Murine cytomegalovirus (mCMV) is a member of the highly divergent group of herpesviruses. Even the cytomegaloviruses of different host species vary greatly. For example, mCMV differs significantly from human cytomegalovirus (hCMV) in biological properties, the composition of the Immediate Early (IE) gene, and the overall nucleotide sequence. The 235kbp genome of mCMV also lacks the characteristic large internal and terminal repeats of hCMV. Thus, there are no isomeric forms of the mCMV genome (Ebeling, A et al, (1983), J.Virol.47, 421-.

A "promoter" is defined as a DNA sequence that mediates initiation of transcription by directing RNA polymerase to ligate to DNA and initiate RNA synthesis. The mCMV promoter is known to be a strong promoter, i.e. a promoter that is capable of causing high frequency transcription. Furthermore it is known that the presence of the mCMV promoter in a vector will enhance transfection efficiency into CHO cells, preferably with a vector comprising a first transcription unit for a heterologous gene, which first unit causes the host cell to express the protein product, and a second transcription unit comprising a Glutamine Synthetase (GS) marker gene, which first transcription unit is under the control of the mCMV promoter.

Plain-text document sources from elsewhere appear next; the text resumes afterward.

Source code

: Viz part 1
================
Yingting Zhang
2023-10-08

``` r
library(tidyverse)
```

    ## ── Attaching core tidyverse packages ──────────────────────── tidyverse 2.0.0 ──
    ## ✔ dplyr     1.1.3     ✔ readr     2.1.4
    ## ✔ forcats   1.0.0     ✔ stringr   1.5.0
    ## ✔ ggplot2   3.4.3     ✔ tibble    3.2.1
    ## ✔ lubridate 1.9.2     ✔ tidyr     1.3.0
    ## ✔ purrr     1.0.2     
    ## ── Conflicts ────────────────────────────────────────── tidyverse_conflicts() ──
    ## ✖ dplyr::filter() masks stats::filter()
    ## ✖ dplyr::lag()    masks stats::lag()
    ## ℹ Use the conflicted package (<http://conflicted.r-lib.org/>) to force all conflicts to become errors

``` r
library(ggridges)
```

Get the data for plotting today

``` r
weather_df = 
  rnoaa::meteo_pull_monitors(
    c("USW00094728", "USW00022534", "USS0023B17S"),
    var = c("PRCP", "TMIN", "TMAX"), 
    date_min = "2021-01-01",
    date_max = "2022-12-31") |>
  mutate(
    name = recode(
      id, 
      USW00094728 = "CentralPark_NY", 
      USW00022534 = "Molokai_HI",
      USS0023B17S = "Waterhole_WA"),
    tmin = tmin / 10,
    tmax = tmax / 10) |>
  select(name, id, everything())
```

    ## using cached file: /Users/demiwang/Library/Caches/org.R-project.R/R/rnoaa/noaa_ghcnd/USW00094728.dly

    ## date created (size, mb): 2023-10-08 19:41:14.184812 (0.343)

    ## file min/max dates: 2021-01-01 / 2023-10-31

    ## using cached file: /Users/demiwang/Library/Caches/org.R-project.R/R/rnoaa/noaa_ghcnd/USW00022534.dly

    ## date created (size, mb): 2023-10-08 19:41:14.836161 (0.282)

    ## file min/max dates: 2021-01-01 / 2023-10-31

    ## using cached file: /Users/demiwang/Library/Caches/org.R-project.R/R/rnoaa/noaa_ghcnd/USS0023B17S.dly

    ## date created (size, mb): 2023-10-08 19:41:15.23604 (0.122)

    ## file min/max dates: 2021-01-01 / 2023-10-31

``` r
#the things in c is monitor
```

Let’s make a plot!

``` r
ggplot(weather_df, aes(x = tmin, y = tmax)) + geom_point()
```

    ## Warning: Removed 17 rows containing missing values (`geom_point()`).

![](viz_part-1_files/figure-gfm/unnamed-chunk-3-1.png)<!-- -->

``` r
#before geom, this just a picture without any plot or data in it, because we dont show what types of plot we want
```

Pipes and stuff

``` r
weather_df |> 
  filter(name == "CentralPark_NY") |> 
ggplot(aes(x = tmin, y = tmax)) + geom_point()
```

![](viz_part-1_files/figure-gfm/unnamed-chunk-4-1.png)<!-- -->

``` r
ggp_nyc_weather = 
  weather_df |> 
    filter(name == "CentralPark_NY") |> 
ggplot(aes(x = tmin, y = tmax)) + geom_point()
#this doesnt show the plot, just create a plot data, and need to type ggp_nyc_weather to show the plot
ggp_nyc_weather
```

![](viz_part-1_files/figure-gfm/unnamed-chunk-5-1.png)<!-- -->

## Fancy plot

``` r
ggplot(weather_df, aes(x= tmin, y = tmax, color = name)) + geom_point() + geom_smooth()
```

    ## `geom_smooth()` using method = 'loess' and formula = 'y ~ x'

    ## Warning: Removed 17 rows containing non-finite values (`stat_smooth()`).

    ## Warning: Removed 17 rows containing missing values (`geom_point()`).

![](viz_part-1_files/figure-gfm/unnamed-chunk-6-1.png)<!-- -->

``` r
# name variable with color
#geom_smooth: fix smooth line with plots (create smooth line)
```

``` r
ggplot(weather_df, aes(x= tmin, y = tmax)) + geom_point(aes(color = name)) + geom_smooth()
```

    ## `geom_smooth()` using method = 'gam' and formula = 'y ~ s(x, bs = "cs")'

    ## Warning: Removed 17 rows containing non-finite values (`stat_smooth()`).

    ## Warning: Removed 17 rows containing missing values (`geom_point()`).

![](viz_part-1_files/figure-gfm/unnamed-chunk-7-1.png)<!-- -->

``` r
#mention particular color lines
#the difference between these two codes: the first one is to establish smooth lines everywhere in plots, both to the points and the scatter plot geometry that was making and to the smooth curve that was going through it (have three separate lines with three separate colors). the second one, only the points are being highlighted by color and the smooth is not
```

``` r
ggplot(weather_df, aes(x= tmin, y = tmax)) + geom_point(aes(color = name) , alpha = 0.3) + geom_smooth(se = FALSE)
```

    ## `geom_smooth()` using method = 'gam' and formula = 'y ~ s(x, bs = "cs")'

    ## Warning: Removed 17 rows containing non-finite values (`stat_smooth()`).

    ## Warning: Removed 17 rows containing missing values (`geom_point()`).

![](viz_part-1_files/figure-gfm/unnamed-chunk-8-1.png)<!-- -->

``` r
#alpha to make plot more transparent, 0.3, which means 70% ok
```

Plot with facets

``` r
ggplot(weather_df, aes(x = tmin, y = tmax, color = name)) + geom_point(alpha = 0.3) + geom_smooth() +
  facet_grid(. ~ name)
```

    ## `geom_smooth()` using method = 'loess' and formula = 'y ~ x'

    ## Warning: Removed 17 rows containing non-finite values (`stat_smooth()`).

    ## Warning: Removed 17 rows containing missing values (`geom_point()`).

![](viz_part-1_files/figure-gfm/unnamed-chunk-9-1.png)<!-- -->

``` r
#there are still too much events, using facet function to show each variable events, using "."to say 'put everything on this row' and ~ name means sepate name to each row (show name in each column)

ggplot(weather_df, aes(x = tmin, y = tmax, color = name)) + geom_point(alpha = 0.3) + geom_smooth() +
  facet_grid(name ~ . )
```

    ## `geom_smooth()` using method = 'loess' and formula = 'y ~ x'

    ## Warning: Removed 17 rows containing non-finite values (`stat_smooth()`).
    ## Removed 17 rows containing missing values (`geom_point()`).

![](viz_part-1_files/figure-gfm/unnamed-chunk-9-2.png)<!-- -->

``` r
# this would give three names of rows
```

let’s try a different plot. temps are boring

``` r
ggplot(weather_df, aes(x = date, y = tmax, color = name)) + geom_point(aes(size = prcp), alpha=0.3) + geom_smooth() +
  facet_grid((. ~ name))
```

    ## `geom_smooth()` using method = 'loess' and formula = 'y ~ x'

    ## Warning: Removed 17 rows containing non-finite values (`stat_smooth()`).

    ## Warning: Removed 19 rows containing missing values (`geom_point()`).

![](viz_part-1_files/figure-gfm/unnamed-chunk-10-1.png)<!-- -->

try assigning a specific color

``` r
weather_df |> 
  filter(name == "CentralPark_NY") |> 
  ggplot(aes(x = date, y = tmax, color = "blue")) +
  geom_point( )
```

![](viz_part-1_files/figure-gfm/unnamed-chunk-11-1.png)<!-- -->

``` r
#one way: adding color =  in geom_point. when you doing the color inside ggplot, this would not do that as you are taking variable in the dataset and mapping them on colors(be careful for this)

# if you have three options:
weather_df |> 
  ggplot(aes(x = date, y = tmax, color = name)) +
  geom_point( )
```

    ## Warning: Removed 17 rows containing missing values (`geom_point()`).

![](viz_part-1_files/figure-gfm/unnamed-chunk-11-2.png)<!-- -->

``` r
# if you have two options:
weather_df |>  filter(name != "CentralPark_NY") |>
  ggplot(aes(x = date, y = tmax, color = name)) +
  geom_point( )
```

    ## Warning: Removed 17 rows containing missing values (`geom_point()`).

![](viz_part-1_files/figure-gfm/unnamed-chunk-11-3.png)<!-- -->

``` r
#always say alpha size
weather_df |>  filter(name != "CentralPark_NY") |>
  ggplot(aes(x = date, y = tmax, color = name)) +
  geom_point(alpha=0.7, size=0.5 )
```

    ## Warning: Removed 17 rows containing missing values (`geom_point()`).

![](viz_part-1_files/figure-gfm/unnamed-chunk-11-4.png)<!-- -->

The promoter used in the present invention may also be a functional fragment of the mCMV promoter or a functional sequence variant thereof. Thus, any sequence variant or fragment of the mCMV promoter that has the function of mediating transcription initiation or is capable of mediating transcription initiation and thereby driving expression of a recombinant or heterologous product gene transiently or stably may be used as the mCMV promoter. "functional variants" of the mCMV promoter include the native mCMV sequence containing base insertions, deletions or point mutations, which can be generated by methods well known in the art, such as primer-directed PCR, 'error-prone PCR', PCR-reassembly of overlapping DNA fragments, known as 'gene recombination', or by first randomly mutagenizing bacterial clones in vivo, followed by library transfection and functional selection in CHO cells. For example, random mutagenesis can be achieved by alkylating chemicals or UV radiation, as described in Miller, J., "Experiments in Molecular Genetics", Cold spring Harbor Laboratory (1972). Optionally, a naturally occurring mutant strain of the host bacterium may be employed. Preferably, the DNA sequence of such variant sequences is at least 65% homologous, more preferably 75% homologous, most preferably 90% homologous to the corresponding portion of the native mouse CMV promoter. An example of a functional sequence variant of the mCMV promoter is a promoter sequence containing a transcription start site that has been genetically engineered to provide suitable restriction sites for insertion of recombinant product genes.

In a preferred embodiment of the invention, the mCMV promoter used corresponds essentially to the about 2.1kb PstI large fragment described in U.S. Pat. No. 4,968,615. In another preferred embodiment, the mCMV promoter used is a fragment comprising the transcription start site (+0) and extending upstream to about-500. In another preferred embodiment, a core promoter is employed that extends upstream from the transcription start site to the XhoI restriction site (at about-150 positions from the natural transcription start site) or even to-100 positions upstream from the natural transcription start site. In yet another preferred embodiment, the mCMV promoter used is a fragment from-491 to +36 or a fragment from-1336 to +36 of the mCMV promoter, as described in Addison et al, J.Gen.Virol.78 (1997), 1653-1661.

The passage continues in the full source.